Archive for the ‘Old People’ Category

What He Gets for Being Fresh

Bread vendor: Hey! Lady! Don’t touch the bread!
Old lady, squeezing bread: How am I gonna know if it’s fresh?
Bread vendor: I’ll give you fresh!
Old lady, hitting vendor with large purse in time to her speech: You. Know. What?! You’re. A. Dog! Nothing but a two-bit, Lower East Side dog! That’s what you are!
Bread vendor: Ahhh! [Old lady leaves.]

–Soho

Overheard by: Bulent Akman

Nope, Raised in a Barn

Old lady to weird guy: Get up! Get up! Can’t you see that that woman has two young children? [Weird guy reluctantly gets up.] You must be an orphan.
Weird guy: Fuck off. [He moves away and departs at the next stop.]
Old lady: What? He was getting off at the next stop? He must be an orphan.

–A train

Overheard by: rachel

Wednesday One-Liners Lost the Chess Match

Exasperated hipster chick on cell, rolling eyes: Well, you probably should have known.

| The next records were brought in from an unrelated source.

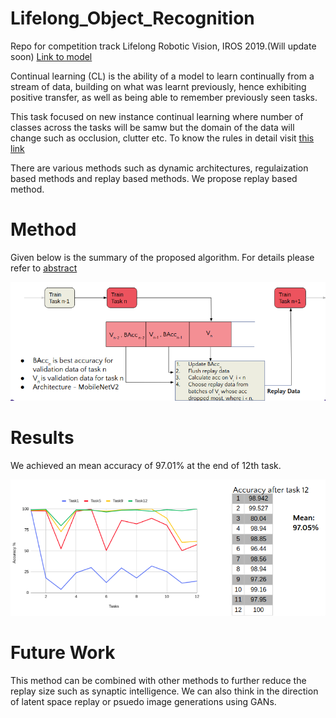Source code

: # Lifelong_Object_Recognition
Repo for competition track Lifelong Robotic Vision, IROS 2019.(Will update soon)
[Link to model](https://drive.google.com/open?id=14qocNtQcRAR0ayfOLp6qM3L8mXl9a1Gc)

Continual learning (CL) is the ability of a model to learn continually from a stream of data, building on what was learnt previously, hence exhibiting positive transfer, as well as being able to remember previously seen tasks. 

This task focused on new instance continual learning where number of classes across the tasks will be samw but the domain of the data will change such as occlusion, clutter etc. To know the rules in detail visit [this link](https://lifelong-robotic-vision.github.io/competition/Object-Recognition.html)

There are various methods such as dynamic architectures, regulaization based methods and replay based methods. We propose replay based method.

# Method

Given below is the summary of the proposed algorithm. For details please refer to [abstract](https://drive.google.com/file/d/18uw3fSKgSXh_Uw8jm7reRtTuoeHP--pa/view)

![Algorithm](https://github.com/vidit98/Lifelong_Object_Recognition/blob/master/imgs/algo.png)

# Results

We achieved an mean accuracy of 97.01% at the end of 12th task.

![results](https://github.com/vidit98/Lifelong_Object_Recognition/blob/master/imgs/result.png)

# Future Work

This method can be combined with other methods to further reduce the replay size such as synaptic intelligence. We can also think in the direction of latent space replay or psuedo image generations using GANs.
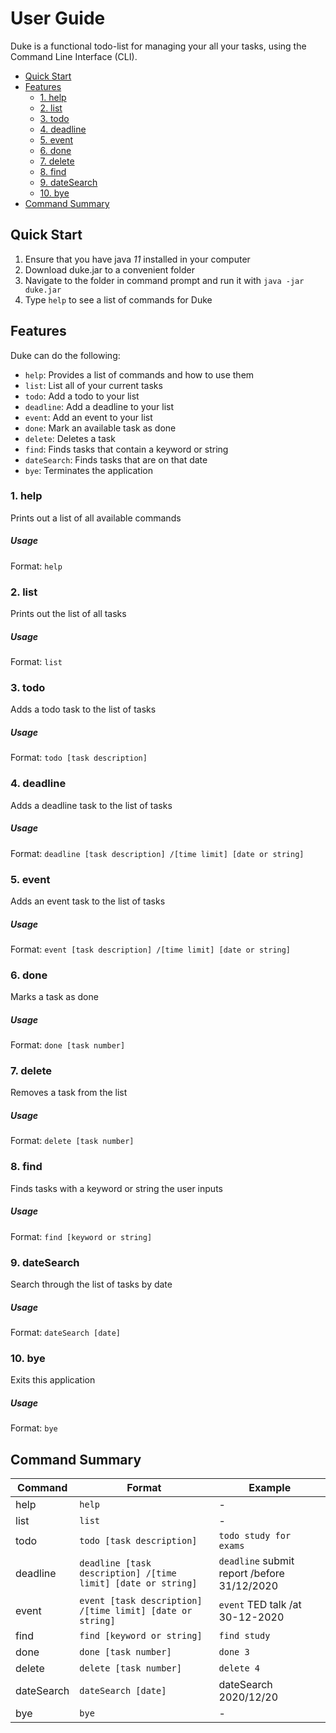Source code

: # User Guide

Duke is a functional todo-list for managing your all your tasks, using the Command Line Interface (CLI). 

* [Quick Start](#quick-start)
* [Features](#features)
    + [1. help](#1-help)
    + [2. list](#2-list)
    + [3. todo](#3-todo)
    + [4. deadline](#4-deadline)
    + [5. event](#5-event)
    + [6. done](#6-done)
    + [7. delete](#7-delete)
    + [8. find](#8-find)
    + [9. dateSearch](#9-dateSearch)
    + [10. bye](#9-bye)
* [Command Summary](#command-summary)

## Quick Start

1. Ensure that you have java *11* installed in your computer
2. Download duke.jar to a convenient folder
3. Navigate to the folder in command prompt and run it with `java -jar duke.jar`
4. Type `help` to see a list of commands for Duke

## Features

Duke can do the following:
* `help`: Provides a list of commands and how to use them
* `list`: List all of your current tasks
* `todo`: Add a todo to your list
* `deadline`: Add a deadline to your list
* `event`: Add an event to your list
* `done`: Mark an available task as done
* `delete`: Deletes a task
* `find`: Finds tasks that contain a keyword or string
* `dateSearch`: Finds tasks that are on that date
* `bye`: Terminates the application


### 1. help

Prints out a list of all available commands

##### Usage
Format: `help`


### 2. list
Prints out the list of all tasks

##### Usage
Format: `list`


### 3. todo
Adds a todo task to the list of tasks

##### Usage
Format: `todo [task description]`


### 4. deadline
Adds a deadline task to the list of tasks

##### Usage
Format: `deadline [task description] /[time limit] [date or string]`


### 5. event
Adds an event task to the list of tasks

##### Usage
Format: `event [task description] /[time limit] [date or string]`


### 6. done
Marks a task as done

##### Usage
Format: `done [task number]`


### 7. delete
Removes a task from the list

##### Usage
Format: `delete [task number]`


### 8. find
Finds tasks with a keyword or string the user inputs

##### Usage
Format: `find [keyword or string]`


### 9. dateSearch
Search through the list of tasks by date
##### Usage

Format: `dateSearch [date]`


### 10. bye
Exits this application

##### Usage
Format: `bye`


## Command Summary

Command | Format | Example
------- | ---------- | ------------
help | `help` | -
list | `list` | -
todo | `todo [task description]` | `todo study for exams`
deadline | `deadline [task description] /[time limit] [date or string]`| `deadline` submit report /before 31/12/2020
event | `event [task description] /[time limit] [date or string]` | `event` TED talk /at 30-12-2020
find | `find [keyword or string]` | `find study`
done | `done [task number]`  | `done 3`
delete | `delete [task number]` | `delete 4`
dateSearch | `dateSearch [date]` | dateSearch 2020/12/20
bye | `bye` | -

I mean, I told you yesterday it was a terrible idea to go out and get wasted the night before you work with cadavers…

–83rd & 1st

Overheard by: i’ll remember that for next time…

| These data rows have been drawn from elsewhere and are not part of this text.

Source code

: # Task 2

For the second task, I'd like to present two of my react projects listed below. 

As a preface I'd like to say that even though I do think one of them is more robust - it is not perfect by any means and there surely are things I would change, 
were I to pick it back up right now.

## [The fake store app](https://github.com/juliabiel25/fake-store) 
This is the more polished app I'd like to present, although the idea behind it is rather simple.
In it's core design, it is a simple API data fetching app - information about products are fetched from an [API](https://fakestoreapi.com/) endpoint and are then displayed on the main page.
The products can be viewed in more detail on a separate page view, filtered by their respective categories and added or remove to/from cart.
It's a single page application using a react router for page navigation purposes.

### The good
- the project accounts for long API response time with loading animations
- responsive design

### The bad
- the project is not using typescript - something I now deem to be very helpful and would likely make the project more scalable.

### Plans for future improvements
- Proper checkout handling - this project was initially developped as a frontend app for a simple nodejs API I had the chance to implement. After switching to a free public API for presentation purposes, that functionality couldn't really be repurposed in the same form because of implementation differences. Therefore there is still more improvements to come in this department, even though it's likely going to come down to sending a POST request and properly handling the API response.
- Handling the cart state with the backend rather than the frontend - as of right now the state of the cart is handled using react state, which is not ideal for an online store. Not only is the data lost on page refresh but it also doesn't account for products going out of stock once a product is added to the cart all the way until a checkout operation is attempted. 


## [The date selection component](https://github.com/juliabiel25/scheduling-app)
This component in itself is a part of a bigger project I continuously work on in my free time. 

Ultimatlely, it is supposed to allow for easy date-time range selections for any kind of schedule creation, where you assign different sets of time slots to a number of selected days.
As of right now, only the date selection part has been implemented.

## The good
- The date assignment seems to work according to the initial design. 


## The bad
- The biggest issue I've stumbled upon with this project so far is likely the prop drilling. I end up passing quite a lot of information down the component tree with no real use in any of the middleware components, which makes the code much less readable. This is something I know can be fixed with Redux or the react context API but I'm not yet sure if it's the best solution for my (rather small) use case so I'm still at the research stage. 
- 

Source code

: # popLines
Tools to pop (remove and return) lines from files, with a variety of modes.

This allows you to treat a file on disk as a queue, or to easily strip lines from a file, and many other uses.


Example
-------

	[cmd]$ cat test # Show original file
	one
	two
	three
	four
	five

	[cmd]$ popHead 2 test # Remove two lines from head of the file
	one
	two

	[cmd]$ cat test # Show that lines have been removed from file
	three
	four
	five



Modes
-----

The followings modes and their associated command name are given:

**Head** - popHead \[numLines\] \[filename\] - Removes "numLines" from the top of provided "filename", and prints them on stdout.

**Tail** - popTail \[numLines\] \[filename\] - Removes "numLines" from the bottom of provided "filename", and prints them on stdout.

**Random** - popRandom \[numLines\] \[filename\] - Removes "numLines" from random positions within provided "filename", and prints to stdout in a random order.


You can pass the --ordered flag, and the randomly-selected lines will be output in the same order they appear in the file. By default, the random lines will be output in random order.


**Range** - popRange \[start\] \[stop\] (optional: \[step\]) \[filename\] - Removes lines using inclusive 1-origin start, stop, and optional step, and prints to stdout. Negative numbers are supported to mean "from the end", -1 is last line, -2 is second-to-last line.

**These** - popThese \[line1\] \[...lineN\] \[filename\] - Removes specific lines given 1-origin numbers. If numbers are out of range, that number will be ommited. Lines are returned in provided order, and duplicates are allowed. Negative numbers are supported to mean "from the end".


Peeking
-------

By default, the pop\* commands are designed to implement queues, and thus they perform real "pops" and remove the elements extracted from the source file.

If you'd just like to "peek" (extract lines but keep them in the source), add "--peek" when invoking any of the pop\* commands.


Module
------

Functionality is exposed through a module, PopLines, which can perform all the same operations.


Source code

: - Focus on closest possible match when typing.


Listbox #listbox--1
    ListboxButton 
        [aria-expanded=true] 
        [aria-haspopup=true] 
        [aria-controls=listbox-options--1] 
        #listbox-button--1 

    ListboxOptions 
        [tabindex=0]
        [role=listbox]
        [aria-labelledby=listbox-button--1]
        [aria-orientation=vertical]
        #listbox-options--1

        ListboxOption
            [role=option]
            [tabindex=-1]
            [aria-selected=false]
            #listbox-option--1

Little boy pointing to top of Trump Tower: If I fell off of that, I would die!

–Trump Tower

Overheard by: Horrified

Suit to another: … So at, like, four a.m. this morning I rolled over to feel her, and she was, like, dead.

–44th & 8th

Overheard by: Glad I’m not sleeping with him

Old lady on cell: Well, I may be dead by then, so it might be a waste of your money.

–Fairway, 73rd & Broadway

Overheard by: Jessie

Man on cell: … Yeah, but wouldn’t my witness getting killed be bad?

–Key Food, Kew Gardens Hills, Queens

Overheard by: kilbasi

Third grader: Miss Hannah, let’s make a deal — if you give me an ax, I’ll give you 10 corpses.

–PS 41

Overheard by: Student Teacher

Bob Dole Has Fallen on Not-So-Hard Times

Pharmacist: Hi, sir, can I help you?
Old man: I need to refill my pills.
Pharmacist: Which pills, sir?
Old man: You know, my pills.
Pharmacist: Sir, you are on eight different medications. Can you maybe describe the color or shape of the one you want? Or maybe what it does?
Old man: I just want my pills, dammit!
Pharmacist: Sir, I can’t refill them if you don’t tell me what they are.
Old man: My pills! The blue ones! You know, the man-agra!

–CVS/pharmacy

Overheard by: Amused customer in line

I’m Beginning to Regret Teaching You That Word, Granny

Girl: I saw that movie when it came out, The Passion of the Christ.
Grandma: What movie?
Girl: The Passion of the Christ. You haven’t heard of it?
Grandma: Yes, but I’m not interested in watching it. Mel Gibson produced it.
Girl: Oh. So it’s a principle thing.
Grandma: No. It’s an I-don’t-like douchebaginess thing.